In [1]:
mock_transcript = [
    {
        "speaker": "Rahul",
        "start_time": "00:00:05",
        "end_time": "00:00:15",
        "text": "We should deploy the model by Friday.",
        "meeting_id": "M001",
        "date": "2026-02-17"
    },
    {
        "speaker": "Anita",
        "start_time": "00:00:16",
        "end_time": "00:00:25",
        "text": "We need additional GPU resources for training.",
        "meeting_id": "M001",
        "date": "2026-02-17"
    },
]


In [2]:
from langchain_core.documents import Document

documents = []

for segment in mock_transcript:
    doc = Document(
        page_content=segment["text"],
        metadata={
            "speaker": segment["speaker"],
            "start_time": segment["start_time"],
            "end_time": segment["end_time"],
            "meeting_id": segment["meeting_id"],
            "date": segment["date"]
        }
    )
    documents.append(doc)

len(documents)


2

In [4]:
from langchain_community.embeddings import HuggingFaceEmbeddings

embeddings = HuggingFaceEmbeddings(
    model_name="BAAI/bge-small-en-v1.5",
    model_kwargs={"device": "cpu"}  # change to "cuda" if GPU
)


Loading weights: 100%|██████████| 199/199 [00:00<00:00, 920.70it/s, Materializing param=pooler.dense.weight]                               
BertModel LOAD REPORT from: BAAI/bge-small-en-v1.5
Key                     | Status     |  | 
------------------------+------------+--+-
embeddings.position_ids | UNEXPECTED |  | 

Notes:
- UNEXPECTED	:can be ignored when loading from different task/architecture; not ok if you expect identical arch.


In [6]:
from langchain_community.vectorstores import FAISS

vector_store = FAISS.from_documents(documents, embeddings)


In [7]:
retriever = vector_store.as_retriever(
    search_type="mmr",
    search_kwargs={"k": 2}
)

In [9]:
query = "What was discussed about body building?"

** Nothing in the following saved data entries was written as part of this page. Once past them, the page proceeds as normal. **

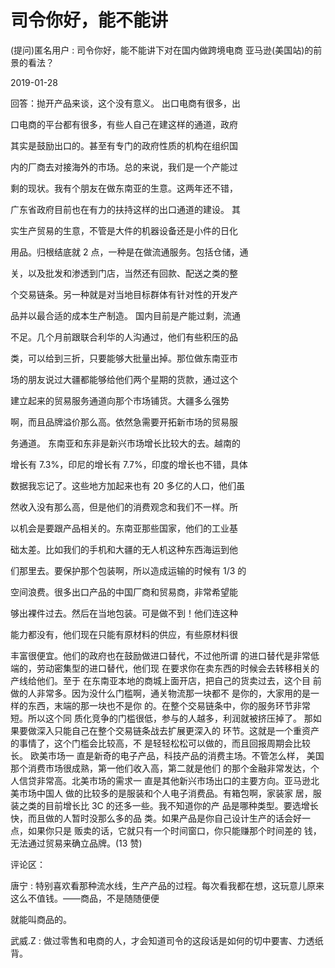 # 司令你好，能不能讲

(提问)匿名用户 : 司令你好，能不能讲下对在国内做跨境电商 亚马逊(美国站)的前景的看法？

2019-01-28

回答：抛开产品来谈，这个没有意义。 出口电商有很多，出

口电商的平台都有很多，有些人自己在建这样的通道，政府

其实是鼓励出口的。甚至有专门的政府性质的机构在组织国

内的厂商去对接海外的市场。总的来说，我们是一个产能过

剩的现状。我有个朋友在做东南亚的生意。这两年还不错，

广东省政府目前也在有力的扶持这样的出口通道的建设。 其

实生产贸易的生意，不管是大件的机器设备还是小件的日化

用品。归根结底就 2 点，一种是在做流通服务。包括仓储，通

关，以及批发和渗透到门店，当然还有回款、配送之类的整

个交易链条。另一种就是对当地目标群体有针对性的开发产

品并以最合适的成本生产制造。 国内目前是产能过剩，流通

不足。几个月前跟联合利华的人沟通过，他们有些积压的品

类，可以给到三折，只要能够大批量出掉。那位做东南亚市

场的朋友说过大疆都能够给他们两个星期的货款，通过这个

建立起来的贸易服务通道向那个市场铺货。大疆多么强势

啊，而且品牌溢价那么高。依然急需要开拓新市场的贸易服

务通道。 东南亚和东非是新兴市场增长比较大的去。越南的

增长有 7.3%，印尼的增长有 7.7%，印度的增长也不错，具体

数据我忘记了。这些地方加起来也有 20 多亿的人口，他们虽

然收入没有那么高，但是他们的消费观念和我们不一样。所

以机会是要跟产品相关的。东南亚那些国家，他们的工业基

础太差。比如我们的手机和大疆的无人机这种东西海运到他

们那里去。要保护那个包装啊，所以造成运输的时候有 1/3 的

空间浪费。很多出口产品的中国厂商和贸易商，非常希望能

够出裸件过去。然后在当地包装。可是做不到！他们连这种

能力都没有，他们现在只能有原材料的供应，有些原材料很

丰富很便宜。他们的政府也在鼓励做进口替代，不过他所谓 的进口替代是非常低端的，劳动密集型的进口替代，他们现 在要求你在卖东西的时候会去转移相关的产线给他们。至于 在东南亚本地的商城上面开店，把自己的货卖过去，这个目 前做的人非常多。因为没什么门槛啊，通关物流那一块都不 是你的，大家用的是一样的东西，末端的那一块也不是你 的。在整个交易链条中，你的服务环节非常短。所以这个同 质化竞争的门槛很低，参与的人越多，利润就被挤压掉了。 那如果要做深入只能自己在整个交易链条战去扩展更深入的 环节。这就是一个重资产的事情了，这个门槛会比较高，不 是轻轻松松可以做的，而且回报周期会比较长。 欧美市场一 直是新奇的电子产品，科技产品的消费主场。不管怎么样， 美国那个消费市场很成熟，第一他们收入高，第二就是他们 的那个金融非常发达，个人信贷非常高。北美市场的需求一 直是其他新兴市场出口的主要方向。亚马逊北美市场中国人 做的比较多的是服装和个人电子消费品。有箱包啊，家装家 居，服装之类的目前增长比 3C 的还多一些。我不知道你的产 品是哪种类型。要选增长快，而且做的人暂时没那么多的品 类。如果产品是你自己设计生产的话会好一点，如果你只是 贩卖的话，它就只有一个时间窗口，你只能赚那个时间差的 钱，无法通过贸易来确立品牌。(13 赞)

评论区：

唐宁 : 特别喜欢看那种流水线，生产产品的过程。每次看我都在想，这玩意儿原来这么不值钱。——商品，不是随随便便

就能叫商品的。

武威.Z : 做过零售和电商的人，才会知道司令的这段话是如何的切中要害、力透纸背。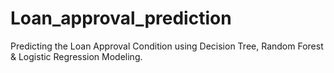 # Loan_approval_prediction
Predicting the Loan Approval Condition using Decision Tree, Random Forest &amp; Logistic Regression Modeling.

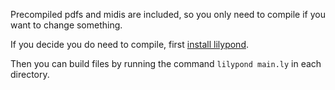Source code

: Precompiled pdfs and midis are included, so you only need to compile if you want to change something.


If you decide you do need to compile, first [install lilypond](http://lilypond.org/download.html). 

Then you can build files by running the command `lilypond main.ly` in each directory.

results = retriever.invoke(query)

for r in results:
    print("Content:", r.page_content)
    print("Metadata:", r.metadata)
    print("-" * 40)


Content: We need additional GPU resources for training.
Metadata: {'speaker': 'Anita', 'start_time': '00:00:16', 'end_time': '00:00:25', 'meeting_id': 'M001', 'date': '2026-02-17'}
----------------------------------------
Content: We should deploy the model by Friday.
Metadata: {'speaker': 'Rahul', 'start_time': '00:00:05', 'end_time': '00:00:15', 'meeting_id': 'M001', 'date': '2026-02-17'}
----------------------------------------